The project involves the re-development of a former Chevron bulk oil plant into an energy efficient and environmentally sustainable mixed-use development. The Canadian Government has recognized the project as a model for sustainable building design in Canada. Shoal Point has received numerous local and provincial design awards as well as the National Best Building of The Year award in 1994.
The Trust for Sustainable Development specifically designed Shoal Point to achieve sustainability performance targets in three key areas: Economic, Social and Environmental.
- Developed new technology for site remediation.
- Mixed-use project creating 150 permanent neighborhood jobs (one job per household).
- Construction employment equivalent to 1,200 jobs paying $55,000 annually for one year.
- British Columbia granite used on exterior and interior of building.
- $700,000 invested in public art (sculptural pre-cast maritime figures, such as mermaids, crab light fixtures, leaping fish and raven heads), which builds new business opportunities for a team of local artists.
- Live/work space included in design.
- Wellness Centre
- Revitalized Fisherman's Wharf with new marine/commercial businesses, and improved re-graded parking lot.
- Increased tourist appeal (new jobs & revenues) from area improvements and development.

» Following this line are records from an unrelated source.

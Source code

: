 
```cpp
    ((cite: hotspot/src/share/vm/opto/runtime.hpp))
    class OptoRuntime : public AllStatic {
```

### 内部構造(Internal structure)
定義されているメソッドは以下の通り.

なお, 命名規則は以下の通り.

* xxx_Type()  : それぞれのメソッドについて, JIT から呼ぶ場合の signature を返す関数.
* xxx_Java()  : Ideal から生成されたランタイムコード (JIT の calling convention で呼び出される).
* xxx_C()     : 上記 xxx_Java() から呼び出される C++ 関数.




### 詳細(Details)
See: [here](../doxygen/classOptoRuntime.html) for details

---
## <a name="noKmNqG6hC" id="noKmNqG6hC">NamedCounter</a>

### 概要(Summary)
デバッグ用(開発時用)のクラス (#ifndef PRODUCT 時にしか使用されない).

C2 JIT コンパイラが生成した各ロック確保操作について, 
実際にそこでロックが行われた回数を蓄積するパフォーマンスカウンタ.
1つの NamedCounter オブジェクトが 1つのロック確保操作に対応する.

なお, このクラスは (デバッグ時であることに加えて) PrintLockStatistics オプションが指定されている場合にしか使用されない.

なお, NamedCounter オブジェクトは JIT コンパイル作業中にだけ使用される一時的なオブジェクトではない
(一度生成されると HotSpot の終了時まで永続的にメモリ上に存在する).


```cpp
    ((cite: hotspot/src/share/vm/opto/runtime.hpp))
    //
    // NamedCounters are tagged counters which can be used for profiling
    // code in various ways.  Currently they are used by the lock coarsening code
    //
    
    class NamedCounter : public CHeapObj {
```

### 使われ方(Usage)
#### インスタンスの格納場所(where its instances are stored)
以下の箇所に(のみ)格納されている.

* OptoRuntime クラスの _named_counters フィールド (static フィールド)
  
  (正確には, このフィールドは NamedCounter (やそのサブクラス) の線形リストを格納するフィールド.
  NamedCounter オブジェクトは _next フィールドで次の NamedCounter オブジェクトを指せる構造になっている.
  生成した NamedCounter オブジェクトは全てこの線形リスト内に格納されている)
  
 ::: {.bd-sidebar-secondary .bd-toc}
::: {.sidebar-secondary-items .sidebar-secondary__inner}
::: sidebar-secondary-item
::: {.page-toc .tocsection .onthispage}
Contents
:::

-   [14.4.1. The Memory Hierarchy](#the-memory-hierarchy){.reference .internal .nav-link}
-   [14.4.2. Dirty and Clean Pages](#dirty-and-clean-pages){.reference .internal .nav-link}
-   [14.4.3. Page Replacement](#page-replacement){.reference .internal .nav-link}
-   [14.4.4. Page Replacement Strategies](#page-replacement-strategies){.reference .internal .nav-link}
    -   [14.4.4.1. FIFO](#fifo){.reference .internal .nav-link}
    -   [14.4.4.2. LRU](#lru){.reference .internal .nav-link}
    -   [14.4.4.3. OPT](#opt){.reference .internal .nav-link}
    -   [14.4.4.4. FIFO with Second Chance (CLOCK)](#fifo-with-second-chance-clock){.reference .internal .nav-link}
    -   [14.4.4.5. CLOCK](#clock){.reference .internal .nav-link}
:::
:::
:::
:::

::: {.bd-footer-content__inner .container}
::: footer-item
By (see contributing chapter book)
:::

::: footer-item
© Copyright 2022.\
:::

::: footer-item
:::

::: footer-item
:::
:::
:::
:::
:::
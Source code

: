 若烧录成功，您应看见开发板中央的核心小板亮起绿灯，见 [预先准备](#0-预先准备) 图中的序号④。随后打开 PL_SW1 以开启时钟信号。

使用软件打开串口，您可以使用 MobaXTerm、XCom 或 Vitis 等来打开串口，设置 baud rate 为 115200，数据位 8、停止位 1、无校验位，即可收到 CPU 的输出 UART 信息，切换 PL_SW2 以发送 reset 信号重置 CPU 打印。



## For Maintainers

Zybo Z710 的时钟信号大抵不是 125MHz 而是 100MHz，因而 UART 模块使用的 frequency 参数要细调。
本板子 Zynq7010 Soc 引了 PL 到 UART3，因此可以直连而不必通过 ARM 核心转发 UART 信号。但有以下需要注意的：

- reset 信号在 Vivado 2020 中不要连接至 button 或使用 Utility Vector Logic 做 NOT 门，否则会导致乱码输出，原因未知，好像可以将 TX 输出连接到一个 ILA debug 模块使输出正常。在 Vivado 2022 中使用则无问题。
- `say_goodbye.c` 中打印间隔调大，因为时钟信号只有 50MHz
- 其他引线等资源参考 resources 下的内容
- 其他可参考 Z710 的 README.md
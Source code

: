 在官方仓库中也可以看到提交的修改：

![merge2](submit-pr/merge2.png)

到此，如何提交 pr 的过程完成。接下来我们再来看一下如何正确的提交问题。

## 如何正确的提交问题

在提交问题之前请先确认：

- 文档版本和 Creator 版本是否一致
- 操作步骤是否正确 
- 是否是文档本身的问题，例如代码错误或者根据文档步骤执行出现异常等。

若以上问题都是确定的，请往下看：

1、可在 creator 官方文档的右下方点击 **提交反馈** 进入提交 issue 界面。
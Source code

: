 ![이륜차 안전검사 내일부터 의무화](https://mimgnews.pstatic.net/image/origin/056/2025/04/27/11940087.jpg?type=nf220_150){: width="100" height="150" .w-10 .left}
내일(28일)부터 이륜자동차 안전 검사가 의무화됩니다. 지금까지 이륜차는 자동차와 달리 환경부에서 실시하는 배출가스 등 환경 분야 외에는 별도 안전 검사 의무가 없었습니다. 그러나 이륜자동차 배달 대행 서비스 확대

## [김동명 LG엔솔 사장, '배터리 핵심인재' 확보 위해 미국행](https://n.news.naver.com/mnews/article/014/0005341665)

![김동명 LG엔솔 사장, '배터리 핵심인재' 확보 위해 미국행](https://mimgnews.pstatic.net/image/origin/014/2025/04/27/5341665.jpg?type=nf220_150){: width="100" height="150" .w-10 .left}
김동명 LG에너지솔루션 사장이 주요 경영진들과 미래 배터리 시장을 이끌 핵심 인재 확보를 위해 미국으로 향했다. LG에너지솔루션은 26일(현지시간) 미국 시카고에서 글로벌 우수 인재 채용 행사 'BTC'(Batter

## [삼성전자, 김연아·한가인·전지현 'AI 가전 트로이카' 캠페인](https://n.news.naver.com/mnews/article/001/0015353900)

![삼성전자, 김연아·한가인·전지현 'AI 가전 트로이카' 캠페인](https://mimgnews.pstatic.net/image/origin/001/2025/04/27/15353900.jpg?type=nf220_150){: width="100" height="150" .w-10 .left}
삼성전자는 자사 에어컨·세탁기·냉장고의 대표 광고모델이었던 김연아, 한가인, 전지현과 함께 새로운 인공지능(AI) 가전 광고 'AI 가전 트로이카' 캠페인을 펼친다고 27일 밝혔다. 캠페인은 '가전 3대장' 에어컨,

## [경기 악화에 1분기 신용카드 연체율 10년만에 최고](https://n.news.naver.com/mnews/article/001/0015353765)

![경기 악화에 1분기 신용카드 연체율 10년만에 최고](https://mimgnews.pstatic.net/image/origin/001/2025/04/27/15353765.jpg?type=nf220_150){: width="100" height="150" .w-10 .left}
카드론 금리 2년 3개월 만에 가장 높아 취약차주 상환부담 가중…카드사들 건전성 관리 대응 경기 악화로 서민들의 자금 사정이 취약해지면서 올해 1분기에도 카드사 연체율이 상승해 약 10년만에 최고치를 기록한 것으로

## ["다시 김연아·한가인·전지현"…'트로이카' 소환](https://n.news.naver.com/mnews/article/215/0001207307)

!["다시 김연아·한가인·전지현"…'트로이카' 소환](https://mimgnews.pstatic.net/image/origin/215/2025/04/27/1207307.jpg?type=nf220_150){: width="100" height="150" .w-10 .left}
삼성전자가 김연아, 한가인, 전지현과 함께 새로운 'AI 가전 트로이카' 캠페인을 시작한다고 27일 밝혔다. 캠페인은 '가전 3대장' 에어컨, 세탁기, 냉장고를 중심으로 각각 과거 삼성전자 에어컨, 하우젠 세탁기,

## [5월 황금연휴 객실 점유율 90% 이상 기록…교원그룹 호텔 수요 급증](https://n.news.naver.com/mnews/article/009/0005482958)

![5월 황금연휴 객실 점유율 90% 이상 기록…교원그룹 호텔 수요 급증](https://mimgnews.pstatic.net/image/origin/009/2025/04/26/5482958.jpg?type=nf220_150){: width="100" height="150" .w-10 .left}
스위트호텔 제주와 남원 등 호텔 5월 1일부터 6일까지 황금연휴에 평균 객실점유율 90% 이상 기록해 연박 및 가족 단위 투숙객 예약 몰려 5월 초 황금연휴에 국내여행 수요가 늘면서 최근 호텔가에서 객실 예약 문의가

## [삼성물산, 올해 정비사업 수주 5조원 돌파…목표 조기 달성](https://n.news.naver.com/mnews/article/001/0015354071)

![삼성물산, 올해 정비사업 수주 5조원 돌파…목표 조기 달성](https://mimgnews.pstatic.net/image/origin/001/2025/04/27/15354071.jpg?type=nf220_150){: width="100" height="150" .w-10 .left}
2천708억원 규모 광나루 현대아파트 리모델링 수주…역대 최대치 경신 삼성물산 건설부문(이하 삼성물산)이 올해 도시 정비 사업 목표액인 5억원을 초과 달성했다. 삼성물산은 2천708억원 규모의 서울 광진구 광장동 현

- 25% of the units priced affordably at or below neighborhood average.
- Seed capital of $425,000 donated to create over 100 new units of neighborhood social housing.
- Provided funding for book program at local school.
- Provided employment through Blade Runner program (an at-risk youth training program).
- Reused & cleaned-up existing industrial site. Recycled existing infrastructure.
- Reduced energy consumption and pollution through design features such as: ground source heat, passive solar design, low-e windows and low water consumption fixtures.
- Improved urban biomass though irrigated, built-in planters to provide shade-creating greenery on walls.
- 50% less energy use than conventional buildings working with Natural Resources Canada's C2000 Program for Advanced Commercial Buildings.